The Milken Institute has put out a new report on commercialization of biotech research by universities worldwide. The report can be downloaded here. (Be careful; it's huge.)

The title is "Mind to Market: A Global Analysis of University Biotechnology Transfer and Commercialization." Here are the "key findings":
• Harvard ranks first in terms of biotech research, as measured by papers and citations, followed by the University of Tokyo and University of London. U.S. universities hold eight of the top 10, and 28 of the top 40 positions. California universities hold five of the top 25 rankings; the UK and Japan hold three each.
• The University of Texas system scores first on our Biotech Patent Composite Index, followed by UC San Francisco — which is likely first among individual campuses since the University of Texas doesn’t report data on individual campuses — and Johns Hopkins. Nine of the top 10 patent holders are U.S. universities. The University of London ranks first among foreign universities (10th overall). (U.S.-issued university biotech patents grew from a cumulative total of 433 through 1995 to 11,430 in 2004.)
• Our University Technology Transfer and Commercialization Index shows MIT first on outcome measures, which include such factors as licensing income and startups. The University of California system ranks second (led by UC San Francisco), with Caltech third, Stanford fourth and Florida fifth.

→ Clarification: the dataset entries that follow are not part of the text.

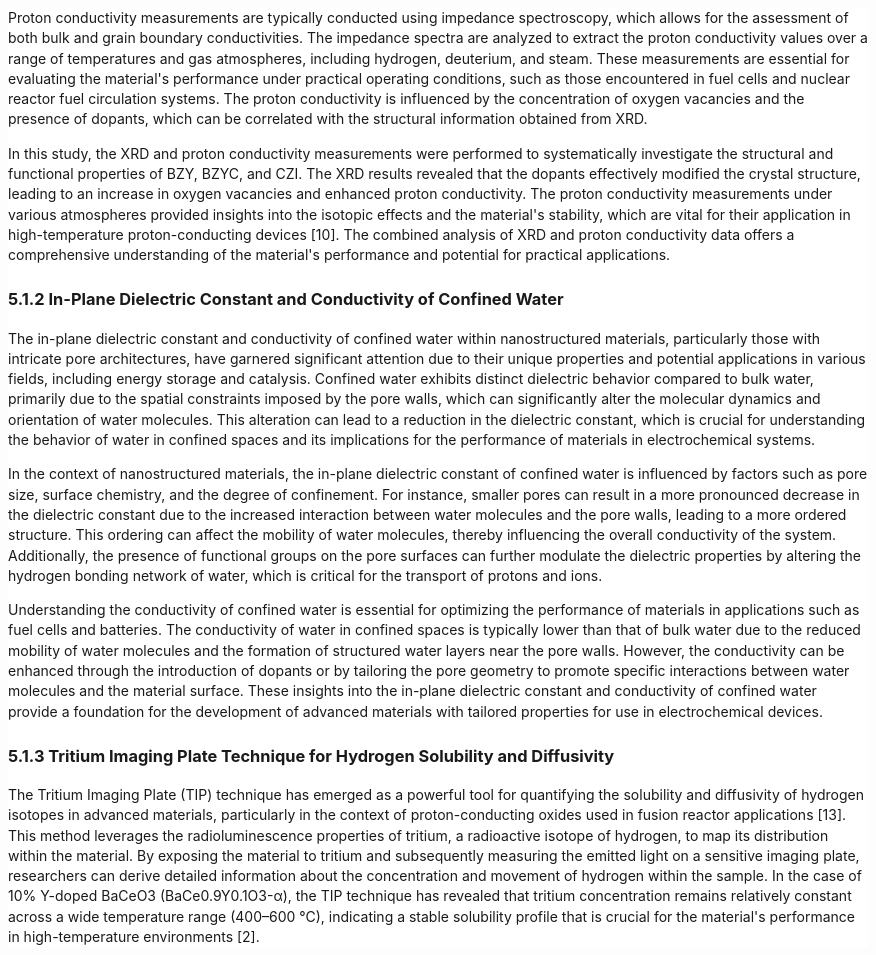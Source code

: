 Proton conductivity measurements are typically conducted using impedance spectroscopy, which allows for the assessment of both bulk and grain boundary conductivities. The impedance spectra are analyzed to extract the proton conductivity values over a range of temperatures and gas atmospheres, including hydrogen, deuterium, and steam. These measurements are essential for evaluating the material's performance under practical operating conditions, such as those encountered in fuel cells and nuclear reactor fuel circulation systems. The proton conductivity is influenced by the concentration of oxygen vacancies and the presence of dopants, which can be correlated with the structural information obtained from XRD.

In this study, the XRD and proton conductivity measurements were performed to systematically investigate the structural and functional properties of BZY, BZYC, and CZI. The XRD results revealed that the dopants effectively modified the crystal structure, leading to an increase in oxygen vacancies and enhanced proton conductivity. The proton conductivity measurements under various atmospheres provided insights into the isotopic effects and the material's stability, which are vital for their application in high-temperature proton-conducting devices [10]. The combined analysis of XRD and proton conductivity data offers a comprehensive understanding of the material's performance and potential for practical applications.

### 5.1.2 In-Plane Dielectric Constant and Conductivity of Confined Water
The in-plane dielectric constant and conductivity of confined water within nanostructured materials, particularly those with intricate pore architectures, have garnered significant attention due to their unique properties and potential applications in various fields, including energy storage and catalysis. Confined water exhibits distinct dielectric behavior compared to bulk water, primarily due to the spatial constraints imposed by the pore walls, which can significantly alter the molecular dynamics and orientation of water molecules. This alteration can lead to a reduction in the dielectric constant, which is crucial for understanding the behavior of water in confined spaces and its implications for the performance of materials in electrochemical systems.

In the context of nanostructured materials, the in-plane dielectric constant of confined water is influenced by factors such as pore size, surface chemistry, and the degree of confinement. For instance, smaller pores can result in a more pronounced decrease in the dielectric constant due to the increased interaction between water molecules and the pore walls, leading to a more ordered structure. This ordering can affect the mobility of water molecules, thereby influencing the overall conductivity of the system. Additionally, the presence of functional groups on the pore surfaces can further modulate the dielectric properties by altering the hydrogen bonding network of water, which is critical for the transport of protons and ions.

Understanding the conductivity of confined water is essential for optimizing the performance of materials in applications such as fuel cells and batteries. The conductivity of water in confined spaces is typically lower than that of bulk water due to the reduced mobility of water molecules and the formation of structured water layers near the pore walls. However, the conductivity can be enhanced through the introduction of dopants or by tailoring the pore geometry to promote specific interactions between water molecules and the material surface. These insights into the in-plane dielectric constant and conductivity of confined water provide a foundation for the development of advanced materials with tailored properties for use in electrochemical devices.

### 5.1.3 Tritium Imaging Plate Technique for Hydrogen Solubility and Diffusivity
The Tritium Imaging Plate (TIP) technique has emerged as a powerful tool for quantifying the solubility and diffusivity of hydrogen isotopes in advanced materials, particularly in the context of proton-conducting oxides used in fusion reactor applications [13]. This method leverages the radioluminescence properties of tritium, a radioactive isotope of hydrogen, to map its distribution within the material. By exposing the material to tritium and subsequently measuring the emitted light on a sensitive imaging plate, researchers can derive detailed information about the concentration and movement of hydrogen within the sample. In the case of 10% Y-doped BaCeO3 (BaCe0.9Y0.1O3-α), the TIP technique has revealed that tritium concentration remains relatively constant across a wide temperature range (400–600 °C), indicating a stable solubility profile that is crucial for the material's performance in high-temperature environments [2].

The University of British Columbia was the highest-ranked Canadian institution, coming in eighth overall.
• Among U.S., Canadian and European universities, the United States leads in invention disclosures, patents filed and granted, licenses executed and licensing income. However, European universities surpass their U.S. counterparts in startups established.
• Research activity has a high rate of return. Each 10-point increase in our Research Papers score contributes an additional $1.7 million in annual licensing income.
• Investments into OTTs also offer high returns. For every $1 invested in OTT staff, the university receives a little more than $6 of licensing income.
• In terms of job creation, the Amgens and Genentechs most differentiate the economic impact of U.S. university-based biotech commercialization that originates from universities in other nations.

Run a search through the PDF to see how Pitt stacks up worldwide in biotech commercialization. My very quick take: For all the money that Pitt invests in biomedical research -- not so well.


1 Response to "Biotech Tech Transfer"

Anonymous said... 9/24/2006 10:11 PM

Is the regional economy more of a driver or the university?